Three AI researchers (Alice, Bob, Charlie) co-author a paper that wins a $500 best-paper award. We model their joint productivity as a cooperative game:

Coalition	Award
{}	$0
{Alice}	$0
{Bob}	$0
{Charlie}	$0
{Alice, Bob}	$500
{Alice, Charlie}	$400
{Bob, Charlie}	$350
{Alice, Bob, Charlie}	$500

Shapley values give: Alice=$200, Bob=$175, Charlie=$125. But Alice and Bob could earn $250 each by excluding Charlie – so the core is empty.

The Least Core and ELC

The least core finds the minimum subsidy \(e\) that makes cooperation stable.

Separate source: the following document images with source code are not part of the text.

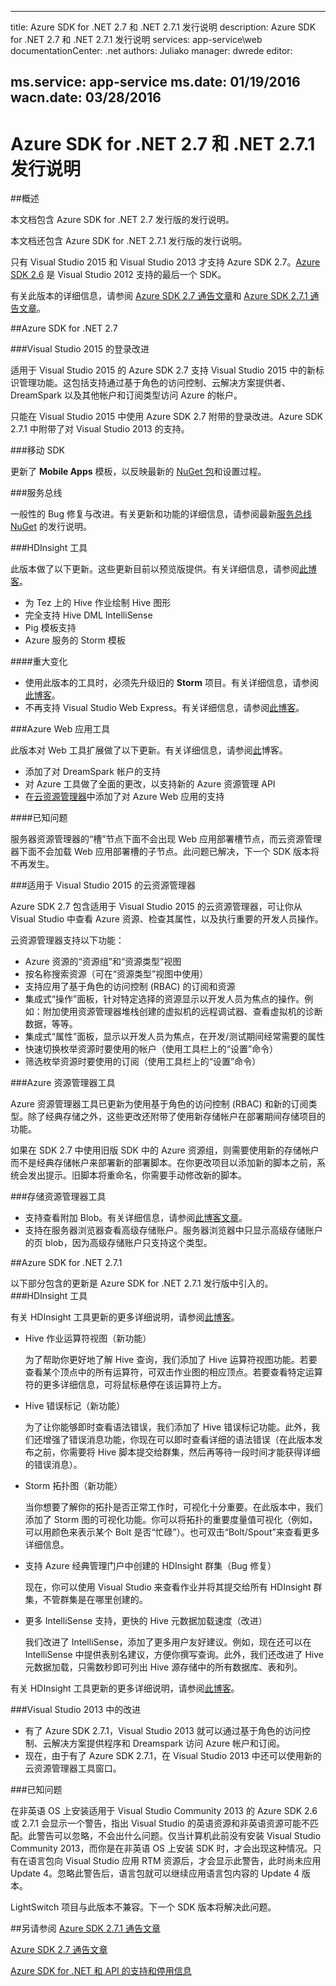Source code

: 
---
title: Azure SDK for .NET 2.7 和 .NET 2.7.1 发行说明
description: Azure SDK for .NET 2.7 和 .NET 2.7.1 发行说明
services: app-service\web
documentationCenter: .net
authors: Juliako
manager: dwrede
editor: 

ms.service: app-service
ms.date: 01/19/2016
wacn.date: 03/28/2016
---

# Azure SDK for .NET 2.7 和 .NET 2.7.1 发行说明

##概述

本文档包含 Azure SDK for .NET 2.7 发行版的发行说明。

本文档还包含 Azure SDK for .NET 2.7.1 发行版的发行说明。

只有 Visual Studio 2015 和 Visual Studio 2013 才支持 Azure SDK 2.7。[Azure SDK 2.6](/downloads/) 是 Visual Studio 2012 支持的最后一个 SDK。

有关此版本的详细信息，请参阅 [Azure SDK 2.7 通告文章](https://azure.microsoft.com/zh-cn/blog/2015/07/20/announcing-the-azure-sdk-2-7-for-net/)和 [Azure SDK 2.7.1 通告文章](https://azure.microsoft.com/zh-cn/blog/announcing-the-azure-sdk-2-7-1-for-net/)。

##Azure SDK for .NET 2.7

###Visual Studio 2015 的登录改进

适用于 Visual Studio 2015 的 Azure SDK 2.7 支持 Visual Studio 2015 中的新标识管理功能。这包括支持通过基于角色的访问控制、云解决方案提供者、DreamSpark 以及其他帐户和订阅类型访问 Azure 的帐户。

只能在 Visual Studio 2015 中使用 Azure SDK 2.7 附带的登录改进。Azure SDK 2.7.1 中附带了对 Visual Studio 2013 的支持。

###移动 SDK

更新了 **Mobile Apps** 模板，以反映最新的 [NuGet 包](https://www.nuget.org/packages/Microsoft.Azure.Mobile.Server/)和设置过程。

###服务总线 

一般性的 Bug 修复与改进。有关更新和功能的详细信息，请参阅最新[服务总线 NuGet](http://www.nuget.org/packages/WindowsAzure.ServiceBus/) 的发行说明。

###HDInsight 工具 

此版本做了以下更新。这些更新目前以预览版提供。有关详细信息，请参阅[此博客](./hdinsight/hdinsight-hadoop-visual-studio-tools-get-started.md)。

- 为 Tez 上的 Hive 作业绘制 Hive 图形
- 完全支持 Hive DML IntelliSense
- Pig 模板支持
- Azure 服务的 Storm 模板

####重大变化

- 使用此版本的工具时，必须先升级旧的 **Storm** 项目。有关详细信息，请参阅[此博客](./hdinsight/hdinsight-hadoop-visual-studio-tools-get-started.md)。
- 不再支持 Visual Studio Web Express。有关详细信息，请参阅[此博客](./hdinsight/hdinsight-hadoop-visual-studio-tools-get-started.md)。

###Azure Web 应用工具

此版本对 Web 工具扩展做了以下更新。有关详细信息，请参阅[此](https://azure.microsoft.com/zh-cn/blog/2015/07/20/announcing-the-azure-sdk-2-7-for-net/)博客。

- 添加了对 DreamSpark 帐户的支持
- 对 Azure 工具做了全面的更改，以支持新的 Azure 资源管理 API
- 在[云资源管理器](#cloud_explorer)中添加了对 Azure Web 应用的支持

####已知问题

服务器资源管理器的“槽”节点下面不会出现 Web 应用部署槽节点，而云资源管理器下面不会加载 Web 应用部署槽的子节点。此问题已解决，下一个 SDK 版本将不再发生。

###<a id="cloud_explorer"></a>适用于 Visual Studio 2015 的云资源管理器

Azure SDK 2.7 包含适用于 Visual Studio 2015 的云资源管理器，可让你从 Visual Studio 中查看 Azure 资源、检查其属性，以及执行重要的开发人员操作。

云资源管理器支持以下功能：

- Azure 资源的“资源组”和“资源类型”视图 
- 按名称搜索资源（可在“资源类型”视图中使用）
- 支持应用了基于角色的访问控制 (RBAC) 的订阅和资源 
- 集成式“操作”面板，针对特定选择的资源显示以开发人员为焦点的操作。例如：附加使用资源管理器堆栈创建的虚拟机的远程调试器、查看虚拟机的诊断数据，等等。
- 集成式“属性”面板，显示以开发人员为焦点，在开发/测试期间经常需要的属性 
- 快速切换枚举资源时要使用的帐户（使用工具栏上的“设置”命令） 
- 筛选枚举资源时要使用的订阅（使用工具栏上的“设置”命令） 
 
###Azure 资源管理器工具 

Azure 资源管理器工具已更新为使用基于角色的访问控制 (RBAC) 和新的订阅类型。除了经典存储之外，这些更改还附带了使用新存储帐户在部署期间存储项目的功能。

如果在 SDK 2.7 中使用旧版 SDK 中的 Azure 资源组，则需要使用新的存储帐户而不是经典存储帐户来部署新的部署脚本。在你更改项目以添加新的脚本之前，系统会发出提示。旧脚本将重命名，你需要手动修改新的脚本。
 
###存储资源管理器工具 

- 支持查看附加 Blob。有关详细信息，请参阅[此博客文章](http://blogs.msdn.com/b/windowsazurestorage/archive/2015/04/13/introducing-azure-storage-append-blob.aspx)。
- 支持在服务器浏览器查看高级存储账户。服务器浏览器中只显示高级存储账户的页 blob，因为高级存储账户只支持这个类型。 

##Azure SDK for .NET 2.7.1

以下部分包含的更新是 Azure SDK for .NET 2.7.1 发行版中引入的。
###HDInsight 工具 

有关 HDInsight 工具更新的更多详细说明，请参阅[此博客](https://azure.microsoft.com/zh-cn/blog/announcing-the-azure-sdk-2-7-1-for-net/)。

- Hive 作业运算符视图（新功能）

    为了帮助你更好地了解 Hive 查询，我们添加了 Hive 运算符视图功能。若要查看某个顶点中的所有运算符，可双击作业图的相应顶点。若要查看特定运算符的更多详细信息，可将鼠标悬停在该运算符上方。
- Hive 错误标记（新功能）

    为了让你能够即时查看语法错误，我们添加了 Hive 错误标记功能。此外，我们还增强了错误消息功能，你现在可以即时查看详细的语法错误（在此版本发布之前，你需要将 Hive 脚本提交给群集，然后再等待一段时间才能获得详细的错误消息）。  
- Storm 拓扑图（新功能）

    当你想要了解你的拓扑是否正常工作时，可视化十分重要。在此版本中，我们添加了 Storm 图的可视化功能。你可以将拓扑的重要度量值可视化（例如，可以用颜色来表示某个 Bolt 是否“忙碌”）。也可双击“Bolt/Spout”来查看更多详细信息。

- 支持 Azure 经典管理门户中创建的 HDInsight 群集（Bug 修复）

    现在，你可以使用 Visual Studio 来查看作业并将其提交给所有 HDInsight 群集，不管群集是在哪里创建的。

- 更多 IntelliSense 支持，更快的 Hive 元数据加载速度（改进）

    我们改进了 IntelliSense，添加了更多用户友好建议。例如，现在还可以在 IntelliSense 中提供表别名建议，方便你撰写查询。此外，我们还改进了 Hive 元数据加载，只需数秒即可列出 Hive 源存储中的所有数据库、表和列。

有关 HDInsight 工具更新的更多详细说明，请参阅[此博客](https://azure.microsoft.com/zh-cn/blog/announcing-the-azure-sdk-2-7-1-for-net/)。

###Visual Studio 2013 中的改进

- 有了 Azure SDK 2.7.1，Visual Studio 2013 就可以通过基于角色的访问控制、云解决方案提供程序和 Dreamspark 访问 Azure 帐户和订阅。
- 现在，由于有了 Azure SDK 2.7.1，在 Visual Studio 2013 中还可以使用新的云资源管理器工具窗口。

###已知问题

在非英语 OS 上安装适用于 Visual Studio Community 2013 的 Azure SDK 2.6 或 2.7.1 会显示一个警告，指出 Visual Studio 的英语资源和非英语资源可能不匹配。此警告可以忽略，不会出什么问题。仅当计算机此前没有安装 Visual Studio Community 2013，而你是在非英语 OS 上安装 SDK 时，才会出现这种情况。只有在语言包向 Visual Studio 应用 RTM 资源后，才会显示此警告，此时尚未应用 Update 4。忽略此警告后，语言包就可以继续应用语言包内容的 Update 4 版本。

LightSwitch 项目与此版本不兼容。下一个 SDK 版本将解决此问题。

##另请参阅
[Azure SDK 2.7.1 通告文章](https://azure.microsoft.com/zh-cn/blog/announcing-the-azure-sdk-2-7-1-for-net/)

[Azure SDK 2.7 通告文章](https://azure.microsoft.com/zh-cn/blog/2015/07/20/announcing-the-azure-sdk-2-7-for-net/)

[Azure SDK for .NET 和 API 的支持和停用信息](https://msdn.microsoft.com/zh-cn/library/azure/dn479282.aspx/)

<!---HONumber=Mooncake_0118_2016-->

The egalitarian least core picks the distribution with minimum \(\|x\|_2\) from the least core.

class PaperGame(shapiq.Game):
    def __init__(self) -> None:
        super().__init__(n_players=3, normalize=True, normalization_value=0)

    def value_function(self, coalitions: np.ndarray) -> np.ndarray:
        values = {
            (): 0,
            (0,): 0,
            (1,): 0,
            (2,): 0,
            (0, 1): 500,
            (0, 2): 400,
            (1, 2): 350,
            (0, 1, 2): 500,
        }
        return np.array([values[tuple(np.where(x)[0])] for x in coalitions])


paper_game = PaperGame()

Computing the Egalitarian Least Core

exact_computer = shapiq.ExactComputer(n_players=3, game=paper_game)
elc = exact_computer("ELC")
print("ELC payoffs:", elc.dict_values)
print("Stability subsidy e*:", exact_computer._elc_stability_subsidy)

ELC payoffs: {(0,): 233.33333333333323, (1,): 183.33333333333337, (2,): 83.33333333333336}
Stability subsidy e*: 83.33333333333341

The ELC distributes approximately: Alice $233, Bob $183, Charlie $83, with a stability subsidy of about $83.